Collected data
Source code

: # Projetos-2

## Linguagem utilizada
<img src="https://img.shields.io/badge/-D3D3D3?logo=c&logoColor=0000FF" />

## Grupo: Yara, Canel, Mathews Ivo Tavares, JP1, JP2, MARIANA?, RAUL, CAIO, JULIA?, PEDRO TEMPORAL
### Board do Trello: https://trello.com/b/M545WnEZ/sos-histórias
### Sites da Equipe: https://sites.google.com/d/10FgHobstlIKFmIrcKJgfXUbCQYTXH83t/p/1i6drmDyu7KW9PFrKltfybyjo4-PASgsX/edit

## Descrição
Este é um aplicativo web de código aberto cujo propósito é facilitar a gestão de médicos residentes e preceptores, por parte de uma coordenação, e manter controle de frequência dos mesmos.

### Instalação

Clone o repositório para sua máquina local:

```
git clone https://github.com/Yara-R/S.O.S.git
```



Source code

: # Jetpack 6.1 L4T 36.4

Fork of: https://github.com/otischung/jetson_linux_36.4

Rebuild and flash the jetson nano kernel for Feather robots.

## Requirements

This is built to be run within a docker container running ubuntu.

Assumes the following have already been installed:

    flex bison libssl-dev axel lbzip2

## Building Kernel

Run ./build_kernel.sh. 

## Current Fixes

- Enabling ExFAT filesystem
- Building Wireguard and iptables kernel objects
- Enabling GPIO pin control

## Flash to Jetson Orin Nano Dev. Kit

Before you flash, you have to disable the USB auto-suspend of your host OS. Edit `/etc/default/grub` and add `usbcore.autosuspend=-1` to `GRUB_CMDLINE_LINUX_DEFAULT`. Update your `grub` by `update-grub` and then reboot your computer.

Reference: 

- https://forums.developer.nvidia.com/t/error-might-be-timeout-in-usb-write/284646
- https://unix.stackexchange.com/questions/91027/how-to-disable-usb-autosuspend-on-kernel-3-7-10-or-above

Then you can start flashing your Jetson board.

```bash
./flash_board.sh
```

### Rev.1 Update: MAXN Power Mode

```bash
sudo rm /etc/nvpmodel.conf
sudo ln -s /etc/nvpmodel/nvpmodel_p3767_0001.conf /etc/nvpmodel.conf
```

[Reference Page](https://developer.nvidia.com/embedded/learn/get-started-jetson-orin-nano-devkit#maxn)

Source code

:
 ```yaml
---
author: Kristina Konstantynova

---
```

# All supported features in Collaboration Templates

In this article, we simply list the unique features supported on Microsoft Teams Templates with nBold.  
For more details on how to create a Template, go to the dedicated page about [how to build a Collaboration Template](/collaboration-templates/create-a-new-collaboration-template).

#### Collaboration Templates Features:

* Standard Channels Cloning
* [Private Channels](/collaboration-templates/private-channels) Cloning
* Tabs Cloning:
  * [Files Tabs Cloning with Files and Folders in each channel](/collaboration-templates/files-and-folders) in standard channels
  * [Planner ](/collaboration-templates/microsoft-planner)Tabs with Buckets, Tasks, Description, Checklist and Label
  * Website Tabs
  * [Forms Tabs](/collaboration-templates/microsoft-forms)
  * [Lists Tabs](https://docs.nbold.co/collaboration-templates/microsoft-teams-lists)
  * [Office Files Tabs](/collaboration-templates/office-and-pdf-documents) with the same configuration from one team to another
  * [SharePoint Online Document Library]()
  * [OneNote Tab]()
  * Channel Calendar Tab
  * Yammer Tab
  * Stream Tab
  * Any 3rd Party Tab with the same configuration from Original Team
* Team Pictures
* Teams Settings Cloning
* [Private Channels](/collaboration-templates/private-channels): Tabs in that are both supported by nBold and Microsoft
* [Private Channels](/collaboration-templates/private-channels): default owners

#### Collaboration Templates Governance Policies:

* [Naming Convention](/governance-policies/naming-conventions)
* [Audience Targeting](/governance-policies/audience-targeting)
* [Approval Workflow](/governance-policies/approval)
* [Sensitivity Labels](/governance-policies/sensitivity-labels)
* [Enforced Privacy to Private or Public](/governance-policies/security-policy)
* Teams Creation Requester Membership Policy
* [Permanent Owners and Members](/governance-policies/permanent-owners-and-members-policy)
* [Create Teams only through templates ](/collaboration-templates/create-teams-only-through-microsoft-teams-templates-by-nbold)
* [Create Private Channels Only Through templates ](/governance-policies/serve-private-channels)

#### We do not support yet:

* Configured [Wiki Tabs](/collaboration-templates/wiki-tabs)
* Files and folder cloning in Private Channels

Exercise prompt
Restate every line of the data above exactly as it was written.

Exercise result
Source code

: # Projetos-2

## Linguagem utilizada
<img src="https://img.shields.io/badge/-D3D3D3?logo=c&logoColor=0000FF" />

## Grupo: Yara, Canel, Mathews Ivo Tavares, JP1, JP2, MARIANA?, RAUL, CAIO, JULIA?, PEDRO TEMPORAL
### Board do Trello: https://trello.com/b/M545WnEZ/sos-histórias
### Sites da Equipe: https://sites.google.com/d/10FgHobstlIKFmIrcKJgfXUbCQYTXH83t/p/1i6drmDyu7KW9PFrKltfybyjo4-PASgsX/edit

## Descrição
Este é um aplicativo web de código aberto cujo propósito é facilitar a gestão de médicos residentes e preceptores, por parte de uma coordenação, e manter controle de frequência dos mesmos.

### Instalação

Clone o repositório para sua máquina local:

```
git clone https://github.com/Yara-R/S.O.S.git
```



Source code

: # Jetpack 6.1 L4T 36.4

Fork of: https://github.com/otischung/jetson_linux_36.4

Rebuild and flash the jetson nano kernel for Feather robots.

## Requirements

This is built to be run within a docker container running ubuntu.

Assumes the following have already been installed:

    flex bison libssl-dev axel lbzip2

## Building Kernel

Run ./build_kernel.sh. 

## Current Fixes

- Enabling ExFAT filesystem
- Building Wireguard and iptables kernel objects
- Enabling GPIO pin control

## Flash to Jetson Orin Nano Dev. Kit

Before you flash, you have to disable the USB auto-suspend of your host OS. Edit `/etc/default/grub` and add `usbcore.autosuspend=-1` to `GRUB_CMDLINE_LINUX_DEFAULT`. Update your `grub` by `update-grub` and then reboot your computer.

Reference: 

- https://forums.developer.nvidia.com/t/error-might-be-timeout-in-usb-write/284646
- https://unix.stackexchange.com/questions/91027/how-to-disable-usb-autosuspend-on-kernel-3-7-10-or-above

Then you can start flashing your Jetson board.

```bash
./flash_board.sh
```

### Rev.1 Update: MAXN Power Mode

```bash
sudo rm /etc/nvpmodel.conf
sudo ln -s /etc/nvpmodel/nvpmodel_p3767_0001.conf /etc/nvpmodel.conf
```

[Reference Page](https://developer.nvidia.com/embedded/learn/get-started-jetson-orin-nano-devkit#maxn)

Source code

:
 ```yaml
---
author: Kristina Konstantynova

---
```

# All supported features in Collaboration Templates

In this article, we simply list the unique features supported on Microsoft Teams Templates with nBold.  
For more details on how to create a Template, go to the dedicated page about [how to build a Collaboration Template](/collaboration-templates/create-a-new-collaboration-template).

#### Collaboration Templates Features:

* Standard Channels Cloning
* [Private Channels](/collaboration-templates/private-channels) Cloning
* Tabs Cloning:
  * [Files Tabs Cloning with Files and Folders in each channel](/collaboration-templates/files-and-folders) in standard channels
  * [Planner ](/collaboration-templates/microsoft-planner)Tabs with Buckets, Tasks, Description, Checklist and Label
  * Website Tabs
  * [Forms Tabs](/collaboration-templates/microsoft-forms)
  * [Lists Tabs](https://docs.nbold.co/collaboration-templates/microsoft-teams-lists)
  * [Office Files Tabs](/collaboration-templates/office-and-pdf-documents) with the same configuration from one team to another
  * [SharePoint Online Document Library]()
  * [OneNote Tab]()
  * Channel Calendar Tab
  * Yammer Tab
  * Stream Tab
  * Any 3rd Party Tab with the same configuration from Original Team
* Team Pictures
* Teams Settings Cloning
* [Private Channels](/collaboration-templates/private-channels): Tabs in that are both supported by nBold and Microsoft
* [Private Channels](/collaboration-templates/private-channels): default owners

#### Collaboration Templates Governance Policies:

* [Naming Convention](/governance-policies/naming-conventions)
* [Audience Targeting](/governance-policies/audience-targeting)
* [Approval Workflow](/governance-policies/approval)
* [Sensitivity Labels](/governance-policies/sensitivity-labels)
* [Enforced Privacy to Private or Public](/governance-policies/security-policy)
* Teams Creation Requester Membership Policy
* [Permanent Owners and Members](/governance-policies/permanent-owners-and-members-policy)
* [Create Teams only through templates ](/collaboration-templates/create-teams-only-through-microsoft-teams-templates-by-nbold)
* [Create Private Channels Only Through templates ](/governance-policies/serve-private-channels)

#### We do not support yet:

* Configured [Wiki Tabs](/collaboration-templates/wiki-tabs)
* Files and folder cloning in Private Channels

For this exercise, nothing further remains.